I want to split a large ordered list into consecutive non-overlapping sub-lists, such that all elements are within an interval from the first member of the sub-list . For example:

list={{1,x},{2,x},{3,x},{4,x},{5,x},{8,x},{13,x},{16,x},{17,x}}

And I want to split it so that all first elements are within an interval of 3. The desired result is this:

result={{{1,x},{2,x},{3,x}},{{4,x},{5,x}},{{8,x}},{{13,x}},{{16,x},{17,x}}}

Notice that the interval is relative to the first member of the sub-list and the final result is non-overlapping.
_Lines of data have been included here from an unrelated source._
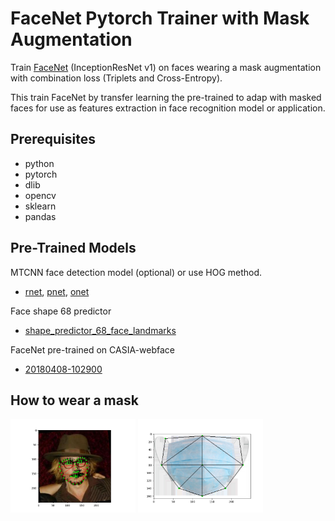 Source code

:# **FaceNet Pytorch Trainer with Mask Augmentation**

Train [FaceNet](https://github.com/timesler/facenet-pytorch) (InceptionResNet v1) on faces wearing a mask augmentation
with combination loss (Triplets and Cross-Entropy).

This train FaceNet by transfer learning the pre-trained to adap with masked faces for use as features extraction in 
face recognition model or application.

## Prerequisites

- python
- pytorch
- dlib
- opencv
- sklearn
- pandas

## Pre-Trained Models

MTCNN face detection model (optional) or use HOG method.
- [rnet](https://drive.google.com/file/d/12tSRNAdAaiYZq6dVqGCaLorqm366WTJm/view?usp=sharing),
  [pnet](https://drive.google.com/file/d/1aZHfcGghEJH2ngk-tnRTAFhXoZr1JtjD/view?usp=sharing), 
  [onet](https://drive.google.com/file/d/1m80Xd_PNhnZYYUHaah411Nxe2qIOeWCe/view?usp=sharing)
  
Face shape 68 predictor
- [shape_predictor_68_face_landmarks](https://drive.google.com/file/d/1my0izMAWl4XFl-6WwctYqFd7OWPzg0CD/view?usp=sharing)

FaceNet pre-trained on CASIA-webface
- [20180408-102900](https://drive.google.com/uc?export=download&id=12DYdlLesBl3Kk51EtJsyPS8qA7fErWDX)

## How to wear a mask

<p align="left">
  <img src="./doc/face_landmark.png" width="200">
  <img src="./doc/mask_landmark.png" width="200">
</p>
So, for example, {{2,x},{3,x},{4,x}} is not in the result.

Answer 1

Here is a way using SplitBy:

split[l:{__}, m_] :=
  Module[{e = l[[1, 1]] + m}
  , SplitBy[l, If[#[[1]] < e, e, e = #[[1]] + m]&]
  ]

split[list, 3]

(* {{{1,x},{2,x},{3,x}},{{4,x},{5,x}},{{8,x}},{{13,x}},{{16,x},{17,x}}} *)

Answer 2

Three variations on WReach's key idea:

ClearAll[splitA]
splitA[l : {__}, m_] := Module[{e = l[[1, 1]] + m},
 Last @ Reap @ Scan[Sow[#, If[#[[1]] < e, e,  e = #[[1]] + m]] &, l]]

splitA[list, 3]

 {{{1, x}, {2, x}, {3, x}}, 
  {{4, x}, {5, x}}, 
  {{8, x}}, 
  {{13, x}}, 
  {{16, x}, {17, x}}}

ClearAll[splitB]
splitB[l : {__}, m_] := Module[{e = l[[1, 1]] + m},
  Split[l, Or[#2[[1]] < e, e = #2[[1]] + m] &]]

ClearAll[splitC]
splitC[l : {__}, m_] := Module[{e = l[[1, 1]] + m},
  SplitBy[l, Or[#[[1]] < e, e = #[[1]] + m] &]]

splitA[list, 3] == splitB[list, 3] == splitC[list, 3]

True

Answer 3

res = 
  Catenate @ Map[Partition[#, UpTo @ 3] &] @ 
    Split[list, #2[[1]] - #1[[1]] == 1 &];

res == result

(* True *)

Answer 4

list = {{1, x}, {2, x}, {3, x}, {4, x}, {5, x}, {8, x}, {13, x}, {16, x}, {17, x}};

---

Using SequenceCases:

ConsecutiveQ = Most[#] == Rest[#] - 1 &;

p = Map[Splice@Partition[#, UpTo@3] &];

res = p@SequenceCases[list, x : {__} /; ConsecutiveQ@x[[All, 1]]]

res === result

(*True*)